Materials provided below:
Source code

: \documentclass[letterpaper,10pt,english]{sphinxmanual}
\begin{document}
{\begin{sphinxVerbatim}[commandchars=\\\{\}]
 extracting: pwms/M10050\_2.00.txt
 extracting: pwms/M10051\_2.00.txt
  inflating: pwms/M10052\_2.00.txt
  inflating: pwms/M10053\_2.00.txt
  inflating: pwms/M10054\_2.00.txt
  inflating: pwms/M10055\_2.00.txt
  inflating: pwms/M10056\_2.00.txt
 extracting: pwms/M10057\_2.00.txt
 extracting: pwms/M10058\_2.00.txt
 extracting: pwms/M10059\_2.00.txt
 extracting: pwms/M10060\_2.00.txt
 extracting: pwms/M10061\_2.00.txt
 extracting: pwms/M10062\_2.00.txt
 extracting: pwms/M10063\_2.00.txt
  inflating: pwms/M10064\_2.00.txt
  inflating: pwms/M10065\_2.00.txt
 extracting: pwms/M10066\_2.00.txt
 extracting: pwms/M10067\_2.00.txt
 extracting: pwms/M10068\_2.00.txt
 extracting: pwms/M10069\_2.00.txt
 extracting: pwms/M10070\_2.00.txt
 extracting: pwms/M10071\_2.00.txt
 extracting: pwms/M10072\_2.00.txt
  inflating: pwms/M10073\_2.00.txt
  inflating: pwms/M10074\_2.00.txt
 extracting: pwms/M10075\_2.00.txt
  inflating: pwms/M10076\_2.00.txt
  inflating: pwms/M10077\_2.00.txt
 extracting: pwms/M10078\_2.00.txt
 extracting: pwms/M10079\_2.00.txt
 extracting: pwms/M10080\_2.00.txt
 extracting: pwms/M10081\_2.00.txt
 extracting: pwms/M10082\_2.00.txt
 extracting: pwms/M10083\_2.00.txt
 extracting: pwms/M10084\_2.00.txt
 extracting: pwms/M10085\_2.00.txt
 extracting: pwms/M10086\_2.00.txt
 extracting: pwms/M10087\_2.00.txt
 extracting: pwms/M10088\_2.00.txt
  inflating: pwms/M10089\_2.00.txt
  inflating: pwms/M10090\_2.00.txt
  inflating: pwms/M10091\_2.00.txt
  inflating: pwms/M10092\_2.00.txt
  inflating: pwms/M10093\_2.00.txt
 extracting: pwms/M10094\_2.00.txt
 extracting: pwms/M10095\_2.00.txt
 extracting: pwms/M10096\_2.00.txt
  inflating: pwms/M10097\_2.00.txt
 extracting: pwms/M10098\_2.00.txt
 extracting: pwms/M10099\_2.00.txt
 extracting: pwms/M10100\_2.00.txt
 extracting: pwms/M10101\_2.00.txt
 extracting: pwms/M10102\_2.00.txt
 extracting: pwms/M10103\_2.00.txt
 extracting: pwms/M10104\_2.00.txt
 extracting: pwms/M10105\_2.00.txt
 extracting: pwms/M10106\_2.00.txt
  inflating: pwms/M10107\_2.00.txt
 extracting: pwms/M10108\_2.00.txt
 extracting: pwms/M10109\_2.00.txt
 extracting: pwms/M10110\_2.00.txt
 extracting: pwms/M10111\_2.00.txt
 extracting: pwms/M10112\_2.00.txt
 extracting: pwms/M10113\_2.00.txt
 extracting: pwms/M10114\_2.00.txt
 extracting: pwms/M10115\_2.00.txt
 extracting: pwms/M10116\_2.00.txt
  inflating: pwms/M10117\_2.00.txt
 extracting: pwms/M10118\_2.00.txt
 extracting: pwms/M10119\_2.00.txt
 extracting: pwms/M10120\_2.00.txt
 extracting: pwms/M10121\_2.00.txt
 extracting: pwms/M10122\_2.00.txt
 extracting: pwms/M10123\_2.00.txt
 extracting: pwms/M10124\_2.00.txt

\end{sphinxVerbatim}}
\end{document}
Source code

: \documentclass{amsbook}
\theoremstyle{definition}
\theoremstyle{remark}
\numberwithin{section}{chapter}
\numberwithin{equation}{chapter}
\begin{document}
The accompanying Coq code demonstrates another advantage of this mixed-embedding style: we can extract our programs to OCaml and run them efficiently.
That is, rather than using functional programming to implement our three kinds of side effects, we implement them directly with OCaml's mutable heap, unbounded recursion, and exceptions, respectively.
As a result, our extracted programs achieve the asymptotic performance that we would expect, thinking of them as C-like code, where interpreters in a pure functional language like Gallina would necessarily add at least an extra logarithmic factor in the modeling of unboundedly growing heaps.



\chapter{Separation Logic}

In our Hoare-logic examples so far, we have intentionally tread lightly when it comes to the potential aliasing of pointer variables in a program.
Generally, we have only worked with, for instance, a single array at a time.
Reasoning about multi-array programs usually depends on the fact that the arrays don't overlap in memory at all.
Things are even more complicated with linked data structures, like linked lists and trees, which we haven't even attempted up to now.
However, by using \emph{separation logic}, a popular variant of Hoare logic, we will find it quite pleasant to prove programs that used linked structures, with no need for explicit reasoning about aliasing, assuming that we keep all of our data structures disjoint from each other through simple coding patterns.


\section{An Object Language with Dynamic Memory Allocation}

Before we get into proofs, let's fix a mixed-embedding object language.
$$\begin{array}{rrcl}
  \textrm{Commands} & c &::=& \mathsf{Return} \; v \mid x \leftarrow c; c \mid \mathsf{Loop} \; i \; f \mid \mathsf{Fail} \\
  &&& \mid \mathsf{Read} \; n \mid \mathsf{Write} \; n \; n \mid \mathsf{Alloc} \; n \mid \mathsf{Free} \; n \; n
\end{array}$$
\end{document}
End of Materials provided.
Materials provided below:
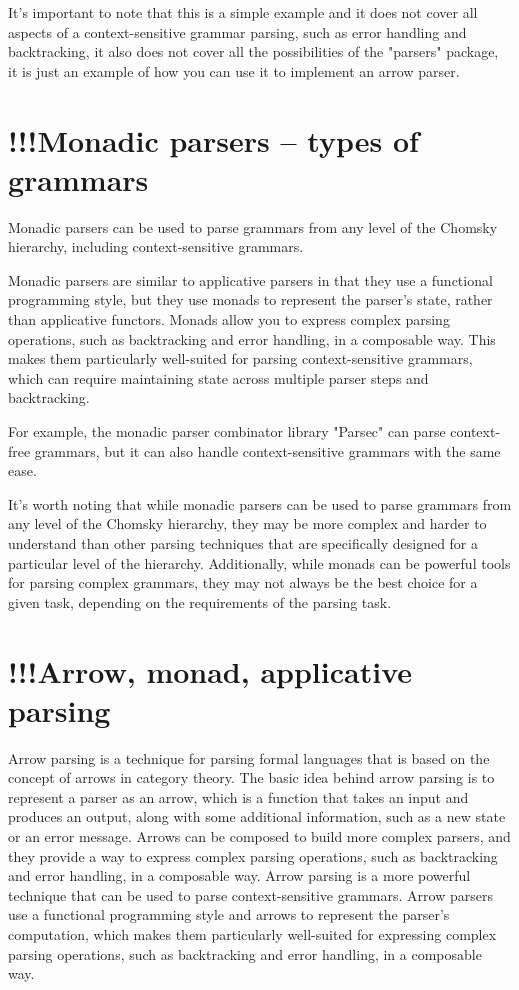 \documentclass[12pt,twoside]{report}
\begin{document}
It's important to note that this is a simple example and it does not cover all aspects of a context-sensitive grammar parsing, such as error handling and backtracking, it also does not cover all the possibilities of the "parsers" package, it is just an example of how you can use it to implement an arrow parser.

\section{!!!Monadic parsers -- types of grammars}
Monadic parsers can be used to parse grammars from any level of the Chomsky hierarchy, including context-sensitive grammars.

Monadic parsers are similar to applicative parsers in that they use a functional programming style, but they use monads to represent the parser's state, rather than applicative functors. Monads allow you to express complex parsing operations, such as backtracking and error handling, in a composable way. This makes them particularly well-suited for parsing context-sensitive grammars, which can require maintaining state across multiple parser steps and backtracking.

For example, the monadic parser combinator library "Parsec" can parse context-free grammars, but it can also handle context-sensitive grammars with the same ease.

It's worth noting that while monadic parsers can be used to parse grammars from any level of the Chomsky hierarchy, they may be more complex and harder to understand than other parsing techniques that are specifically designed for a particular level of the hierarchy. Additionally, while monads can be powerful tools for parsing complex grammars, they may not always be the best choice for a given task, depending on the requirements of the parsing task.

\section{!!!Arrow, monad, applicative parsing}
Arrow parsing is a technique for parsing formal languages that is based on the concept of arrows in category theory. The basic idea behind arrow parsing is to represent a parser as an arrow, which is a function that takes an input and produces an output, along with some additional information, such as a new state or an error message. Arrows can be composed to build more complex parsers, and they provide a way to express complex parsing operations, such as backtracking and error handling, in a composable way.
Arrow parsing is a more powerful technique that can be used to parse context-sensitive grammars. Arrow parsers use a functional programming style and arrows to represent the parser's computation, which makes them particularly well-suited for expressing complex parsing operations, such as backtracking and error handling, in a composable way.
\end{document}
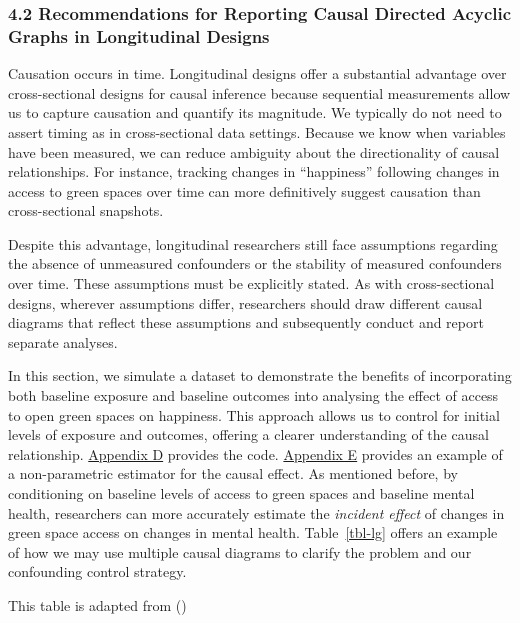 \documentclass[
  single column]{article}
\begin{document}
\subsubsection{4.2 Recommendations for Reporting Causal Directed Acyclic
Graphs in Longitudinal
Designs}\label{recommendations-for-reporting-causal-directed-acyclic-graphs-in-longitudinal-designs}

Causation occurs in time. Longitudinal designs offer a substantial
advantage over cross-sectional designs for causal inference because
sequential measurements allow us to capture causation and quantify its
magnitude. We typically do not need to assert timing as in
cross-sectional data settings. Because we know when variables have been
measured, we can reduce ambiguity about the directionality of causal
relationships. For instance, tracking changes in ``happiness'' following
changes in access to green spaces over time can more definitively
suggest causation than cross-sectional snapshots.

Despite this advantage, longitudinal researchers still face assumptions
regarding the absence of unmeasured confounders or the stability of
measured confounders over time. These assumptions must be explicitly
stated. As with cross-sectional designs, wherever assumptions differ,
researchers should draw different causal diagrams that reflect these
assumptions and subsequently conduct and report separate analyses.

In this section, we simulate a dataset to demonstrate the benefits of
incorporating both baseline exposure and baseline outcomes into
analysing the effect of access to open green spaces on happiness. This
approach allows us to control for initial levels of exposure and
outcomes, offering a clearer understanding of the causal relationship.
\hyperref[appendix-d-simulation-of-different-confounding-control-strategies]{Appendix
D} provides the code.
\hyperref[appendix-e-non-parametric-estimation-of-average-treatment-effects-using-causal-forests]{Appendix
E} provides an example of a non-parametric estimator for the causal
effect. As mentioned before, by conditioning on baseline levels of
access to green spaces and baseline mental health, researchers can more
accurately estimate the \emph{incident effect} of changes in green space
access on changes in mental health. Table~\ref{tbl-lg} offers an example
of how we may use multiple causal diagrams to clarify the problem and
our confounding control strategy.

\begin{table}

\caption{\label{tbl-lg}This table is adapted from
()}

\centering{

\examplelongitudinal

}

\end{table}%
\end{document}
End of Materials provided.
Materials provided below:
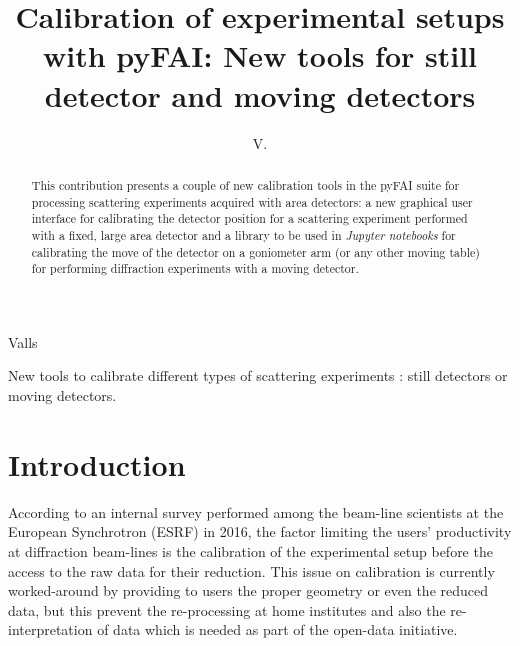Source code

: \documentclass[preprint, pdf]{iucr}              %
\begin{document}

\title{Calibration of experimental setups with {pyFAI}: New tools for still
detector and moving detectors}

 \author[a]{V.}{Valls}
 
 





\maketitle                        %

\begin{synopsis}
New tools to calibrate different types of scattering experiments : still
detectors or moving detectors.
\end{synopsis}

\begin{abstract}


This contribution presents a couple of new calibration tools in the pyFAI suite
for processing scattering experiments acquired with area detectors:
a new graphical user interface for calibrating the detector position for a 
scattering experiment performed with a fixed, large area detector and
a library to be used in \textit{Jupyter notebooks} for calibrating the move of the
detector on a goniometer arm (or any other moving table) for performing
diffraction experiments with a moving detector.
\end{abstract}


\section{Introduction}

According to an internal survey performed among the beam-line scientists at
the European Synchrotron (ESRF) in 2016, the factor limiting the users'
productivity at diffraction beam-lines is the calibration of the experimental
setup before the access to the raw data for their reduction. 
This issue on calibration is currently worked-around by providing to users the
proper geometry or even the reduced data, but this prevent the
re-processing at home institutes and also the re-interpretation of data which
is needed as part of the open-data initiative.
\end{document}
End of Materials provided.
Task goal = Search the records above for "rather". Copy each line where it is found.

Answer box =
That is, rather than using functional programming to implement our three kinds of side effects, we implement them directly with OCaml's mutable heap, unbounded recursion, and exceptions, respectively.
Monadic parsers are similar to applicative parsers in that they use a functional programming style, but they use monads to represent the parser's state, rather than applicative functors. Monads allow you to express complex parsing operations, such as backtracking and error handling, in a composable way. This makes them particularly well-suited for parsing context-sensitive grammars, which can require maintaining state across multiple parser steps and backtracking.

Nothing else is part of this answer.